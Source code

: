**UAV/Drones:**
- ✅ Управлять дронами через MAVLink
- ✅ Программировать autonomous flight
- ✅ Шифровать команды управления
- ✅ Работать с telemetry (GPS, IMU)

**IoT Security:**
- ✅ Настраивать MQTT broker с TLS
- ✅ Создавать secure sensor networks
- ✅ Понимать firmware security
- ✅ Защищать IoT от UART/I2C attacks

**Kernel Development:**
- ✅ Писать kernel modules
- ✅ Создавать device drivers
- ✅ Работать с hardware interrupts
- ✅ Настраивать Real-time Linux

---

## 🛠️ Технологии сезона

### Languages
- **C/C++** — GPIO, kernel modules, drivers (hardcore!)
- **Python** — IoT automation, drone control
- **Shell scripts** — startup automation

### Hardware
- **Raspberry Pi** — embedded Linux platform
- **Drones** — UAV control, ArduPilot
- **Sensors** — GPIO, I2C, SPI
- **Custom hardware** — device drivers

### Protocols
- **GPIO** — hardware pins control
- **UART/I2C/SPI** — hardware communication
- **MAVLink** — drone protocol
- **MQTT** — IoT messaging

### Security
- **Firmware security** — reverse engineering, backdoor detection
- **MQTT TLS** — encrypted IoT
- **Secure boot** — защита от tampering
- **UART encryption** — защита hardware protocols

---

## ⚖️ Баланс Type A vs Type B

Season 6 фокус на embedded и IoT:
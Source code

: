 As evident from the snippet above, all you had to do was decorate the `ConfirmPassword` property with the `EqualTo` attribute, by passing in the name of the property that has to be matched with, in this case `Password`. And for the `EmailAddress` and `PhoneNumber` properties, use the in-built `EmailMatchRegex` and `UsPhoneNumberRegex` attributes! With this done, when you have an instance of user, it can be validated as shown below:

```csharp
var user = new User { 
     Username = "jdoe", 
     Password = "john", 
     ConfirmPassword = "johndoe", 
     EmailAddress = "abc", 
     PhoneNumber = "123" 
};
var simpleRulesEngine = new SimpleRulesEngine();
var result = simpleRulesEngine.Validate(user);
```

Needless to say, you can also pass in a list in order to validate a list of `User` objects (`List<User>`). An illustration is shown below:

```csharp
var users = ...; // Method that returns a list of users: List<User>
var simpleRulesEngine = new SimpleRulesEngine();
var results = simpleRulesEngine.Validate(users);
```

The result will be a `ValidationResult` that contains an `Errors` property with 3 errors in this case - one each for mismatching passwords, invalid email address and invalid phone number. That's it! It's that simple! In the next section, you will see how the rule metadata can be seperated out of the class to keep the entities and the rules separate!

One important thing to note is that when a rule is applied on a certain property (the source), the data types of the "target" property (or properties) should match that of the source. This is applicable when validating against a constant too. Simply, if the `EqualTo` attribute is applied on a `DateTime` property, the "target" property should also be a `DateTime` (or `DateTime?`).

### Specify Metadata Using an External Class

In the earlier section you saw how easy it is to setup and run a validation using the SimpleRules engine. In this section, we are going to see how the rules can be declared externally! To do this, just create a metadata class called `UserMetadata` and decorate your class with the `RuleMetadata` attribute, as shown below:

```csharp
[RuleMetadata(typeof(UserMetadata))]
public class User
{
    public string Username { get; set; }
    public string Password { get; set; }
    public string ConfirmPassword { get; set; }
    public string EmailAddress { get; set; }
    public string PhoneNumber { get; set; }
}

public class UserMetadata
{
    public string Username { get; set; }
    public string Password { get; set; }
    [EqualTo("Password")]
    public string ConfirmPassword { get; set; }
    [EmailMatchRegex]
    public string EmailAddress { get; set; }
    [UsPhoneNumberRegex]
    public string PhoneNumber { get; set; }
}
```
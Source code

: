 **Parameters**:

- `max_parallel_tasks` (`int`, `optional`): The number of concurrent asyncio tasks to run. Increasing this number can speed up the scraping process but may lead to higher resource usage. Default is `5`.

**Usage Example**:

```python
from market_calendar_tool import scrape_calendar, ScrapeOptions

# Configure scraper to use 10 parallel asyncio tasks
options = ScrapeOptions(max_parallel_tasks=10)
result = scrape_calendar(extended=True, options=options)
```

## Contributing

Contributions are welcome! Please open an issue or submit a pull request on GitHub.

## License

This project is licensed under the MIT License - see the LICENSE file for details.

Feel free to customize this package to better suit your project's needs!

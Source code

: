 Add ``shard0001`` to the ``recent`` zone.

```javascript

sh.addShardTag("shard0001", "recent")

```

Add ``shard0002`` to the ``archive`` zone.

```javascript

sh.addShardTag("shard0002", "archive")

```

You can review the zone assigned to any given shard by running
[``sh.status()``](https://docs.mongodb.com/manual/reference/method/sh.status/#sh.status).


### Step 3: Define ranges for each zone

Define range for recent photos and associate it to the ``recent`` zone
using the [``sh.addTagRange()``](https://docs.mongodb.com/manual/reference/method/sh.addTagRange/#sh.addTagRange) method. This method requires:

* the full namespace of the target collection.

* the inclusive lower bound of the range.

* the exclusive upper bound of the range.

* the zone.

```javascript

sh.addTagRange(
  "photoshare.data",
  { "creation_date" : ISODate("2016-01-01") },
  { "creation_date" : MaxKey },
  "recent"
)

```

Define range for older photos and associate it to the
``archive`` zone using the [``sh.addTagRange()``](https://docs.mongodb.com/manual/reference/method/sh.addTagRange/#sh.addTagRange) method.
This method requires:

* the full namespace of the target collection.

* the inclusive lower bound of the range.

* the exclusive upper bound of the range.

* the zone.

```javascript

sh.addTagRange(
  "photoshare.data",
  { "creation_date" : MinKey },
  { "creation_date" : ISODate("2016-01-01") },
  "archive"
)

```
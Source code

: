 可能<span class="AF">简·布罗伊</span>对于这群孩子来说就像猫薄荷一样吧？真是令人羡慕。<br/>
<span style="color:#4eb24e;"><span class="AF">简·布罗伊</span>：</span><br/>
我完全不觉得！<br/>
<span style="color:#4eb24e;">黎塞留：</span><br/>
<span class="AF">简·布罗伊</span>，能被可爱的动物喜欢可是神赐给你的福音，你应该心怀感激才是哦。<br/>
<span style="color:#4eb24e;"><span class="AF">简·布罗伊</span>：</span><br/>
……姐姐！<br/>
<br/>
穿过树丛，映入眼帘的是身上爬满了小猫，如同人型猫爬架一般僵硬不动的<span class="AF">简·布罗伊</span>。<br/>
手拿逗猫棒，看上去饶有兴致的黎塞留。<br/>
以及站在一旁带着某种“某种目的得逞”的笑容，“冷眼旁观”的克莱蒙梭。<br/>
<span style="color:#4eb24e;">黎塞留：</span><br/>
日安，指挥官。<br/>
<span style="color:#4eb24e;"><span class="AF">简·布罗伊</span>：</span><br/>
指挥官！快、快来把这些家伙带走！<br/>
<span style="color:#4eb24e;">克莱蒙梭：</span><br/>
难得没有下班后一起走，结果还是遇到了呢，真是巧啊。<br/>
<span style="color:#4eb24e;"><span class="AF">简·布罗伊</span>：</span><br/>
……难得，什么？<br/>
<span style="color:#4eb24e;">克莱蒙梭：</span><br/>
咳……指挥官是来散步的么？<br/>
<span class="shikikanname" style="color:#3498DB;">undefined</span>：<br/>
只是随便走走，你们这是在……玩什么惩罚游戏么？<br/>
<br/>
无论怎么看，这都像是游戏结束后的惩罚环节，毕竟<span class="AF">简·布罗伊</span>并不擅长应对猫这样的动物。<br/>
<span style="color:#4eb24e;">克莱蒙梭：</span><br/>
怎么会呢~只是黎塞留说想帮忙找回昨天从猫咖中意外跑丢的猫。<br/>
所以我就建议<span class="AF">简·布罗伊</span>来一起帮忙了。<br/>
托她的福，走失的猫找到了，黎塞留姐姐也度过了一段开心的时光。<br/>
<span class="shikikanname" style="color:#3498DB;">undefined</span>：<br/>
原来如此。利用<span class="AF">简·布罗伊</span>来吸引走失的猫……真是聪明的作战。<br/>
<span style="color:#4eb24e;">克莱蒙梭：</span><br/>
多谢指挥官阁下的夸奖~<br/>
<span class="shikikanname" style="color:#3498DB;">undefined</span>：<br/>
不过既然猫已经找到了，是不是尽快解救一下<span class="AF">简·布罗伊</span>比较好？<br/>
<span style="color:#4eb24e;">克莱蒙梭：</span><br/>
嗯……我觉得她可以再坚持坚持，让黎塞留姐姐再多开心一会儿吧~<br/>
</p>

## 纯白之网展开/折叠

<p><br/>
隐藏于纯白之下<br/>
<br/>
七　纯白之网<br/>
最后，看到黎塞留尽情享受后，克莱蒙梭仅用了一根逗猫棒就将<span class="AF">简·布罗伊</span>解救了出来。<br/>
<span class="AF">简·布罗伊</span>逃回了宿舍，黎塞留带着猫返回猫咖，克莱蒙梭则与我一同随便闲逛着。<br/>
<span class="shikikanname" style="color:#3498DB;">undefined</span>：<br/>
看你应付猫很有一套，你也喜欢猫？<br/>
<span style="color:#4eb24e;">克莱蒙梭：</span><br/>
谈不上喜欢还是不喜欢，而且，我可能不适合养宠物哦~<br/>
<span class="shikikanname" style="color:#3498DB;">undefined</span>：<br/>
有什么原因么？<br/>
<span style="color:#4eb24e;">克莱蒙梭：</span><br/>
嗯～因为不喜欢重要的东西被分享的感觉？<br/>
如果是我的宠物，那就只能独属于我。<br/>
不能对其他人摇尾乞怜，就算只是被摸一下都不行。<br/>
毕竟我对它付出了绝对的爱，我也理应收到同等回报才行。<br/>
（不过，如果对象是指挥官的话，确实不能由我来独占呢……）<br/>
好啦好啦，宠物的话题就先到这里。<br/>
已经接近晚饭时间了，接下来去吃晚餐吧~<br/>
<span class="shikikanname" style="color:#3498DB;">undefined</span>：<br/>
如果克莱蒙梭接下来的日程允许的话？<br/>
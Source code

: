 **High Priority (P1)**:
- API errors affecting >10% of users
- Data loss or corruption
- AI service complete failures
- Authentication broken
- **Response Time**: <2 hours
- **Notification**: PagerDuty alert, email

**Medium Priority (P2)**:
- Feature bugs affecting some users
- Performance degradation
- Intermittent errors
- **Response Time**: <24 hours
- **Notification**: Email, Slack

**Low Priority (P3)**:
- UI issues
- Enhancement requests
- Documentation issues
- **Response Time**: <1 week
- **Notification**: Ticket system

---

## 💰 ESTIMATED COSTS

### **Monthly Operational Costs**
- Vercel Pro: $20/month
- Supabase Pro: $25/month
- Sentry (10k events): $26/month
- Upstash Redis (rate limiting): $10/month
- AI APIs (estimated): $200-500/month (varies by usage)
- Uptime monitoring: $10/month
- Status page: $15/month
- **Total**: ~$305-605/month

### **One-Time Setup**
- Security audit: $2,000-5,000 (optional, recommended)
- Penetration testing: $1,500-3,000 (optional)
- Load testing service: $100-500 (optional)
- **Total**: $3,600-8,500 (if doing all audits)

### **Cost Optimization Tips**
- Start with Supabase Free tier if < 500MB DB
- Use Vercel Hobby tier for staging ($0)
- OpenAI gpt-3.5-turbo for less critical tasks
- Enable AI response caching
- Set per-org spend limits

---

• [Your goal]: In the listing above, find the line containing "有什么原因么？<br/>" and the line containing "如果克莱蒙梭接下来的日程允许的话？<br/>", then retype both and every line between them exactly, with nothing else.

• [Response box]:
有什么原因么？<br/>
<span style="color:#4eb24e;">克莱蒙梭：</span><br/>
嗯～因为不喜欢重要的东西被分享的感觉？<br/>
如果是我的宠物，那就只能独属于我。<br/>
不能对其他人摇尾乞怜，就算只是被摸一下都不行。<br/>
毕竟我对它付出了绝对的爱，我也理应收到同等回报才行。<br/>
（不过，如果对象是指挥官的话，确实不能由我来独占呢……）<br/>
好啦好啦，宠物的话题就先到这里。<br/>
已经接近晚饭时间了，接下来去吃晚餐吧~<br/>
<span class="shikikanname" style="color:#3498DB;">undefined</span>：<br/>
如果克莱蒙梭接下来的日程允许的话？<br/>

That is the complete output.